_Your task_. Find the word "error" in the data, then copy each line where it is found.

_The data_.
########################################
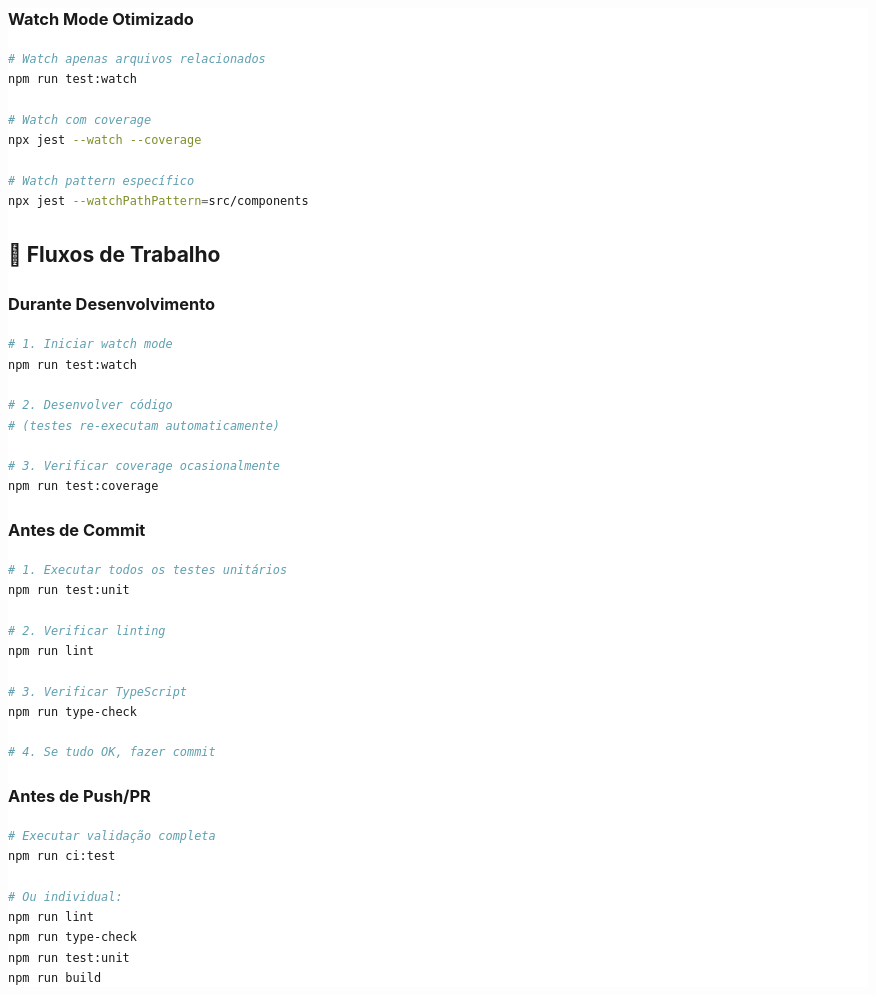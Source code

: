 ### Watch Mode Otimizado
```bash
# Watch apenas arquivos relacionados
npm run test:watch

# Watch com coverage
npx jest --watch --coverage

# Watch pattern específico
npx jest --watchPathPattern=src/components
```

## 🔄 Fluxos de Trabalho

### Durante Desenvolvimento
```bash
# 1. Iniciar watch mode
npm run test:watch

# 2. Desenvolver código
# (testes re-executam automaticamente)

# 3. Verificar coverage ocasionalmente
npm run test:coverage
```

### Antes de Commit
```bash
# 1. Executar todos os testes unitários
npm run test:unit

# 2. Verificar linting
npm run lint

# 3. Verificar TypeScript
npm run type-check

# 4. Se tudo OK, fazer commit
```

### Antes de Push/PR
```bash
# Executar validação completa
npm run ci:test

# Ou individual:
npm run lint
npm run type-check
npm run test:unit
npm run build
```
########################################
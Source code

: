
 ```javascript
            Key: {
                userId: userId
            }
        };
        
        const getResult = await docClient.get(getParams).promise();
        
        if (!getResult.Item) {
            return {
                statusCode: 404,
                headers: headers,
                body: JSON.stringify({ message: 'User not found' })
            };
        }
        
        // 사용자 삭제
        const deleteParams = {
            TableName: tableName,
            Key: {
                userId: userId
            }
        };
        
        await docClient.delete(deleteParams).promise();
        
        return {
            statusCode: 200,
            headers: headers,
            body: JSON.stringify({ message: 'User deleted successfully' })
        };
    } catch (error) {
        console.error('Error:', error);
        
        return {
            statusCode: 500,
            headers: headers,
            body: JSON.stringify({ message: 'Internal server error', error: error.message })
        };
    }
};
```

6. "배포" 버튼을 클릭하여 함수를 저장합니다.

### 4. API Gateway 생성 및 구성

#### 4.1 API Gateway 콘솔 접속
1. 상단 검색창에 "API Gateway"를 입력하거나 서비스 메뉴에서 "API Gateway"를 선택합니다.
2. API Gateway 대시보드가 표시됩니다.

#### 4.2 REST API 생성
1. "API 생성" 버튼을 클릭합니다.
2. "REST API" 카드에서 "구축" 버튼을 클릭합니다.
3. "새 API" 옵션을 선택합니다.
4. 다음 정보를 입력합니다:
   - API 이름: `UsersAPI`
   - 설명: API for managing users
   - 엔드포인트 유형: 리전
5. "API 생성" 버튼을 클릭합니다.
########################################
_Worked solution_.
    } catch (error) {
        console.error('Error:', error);
            body: JSON.stringify({ message: 'Internal server error', error: error.message })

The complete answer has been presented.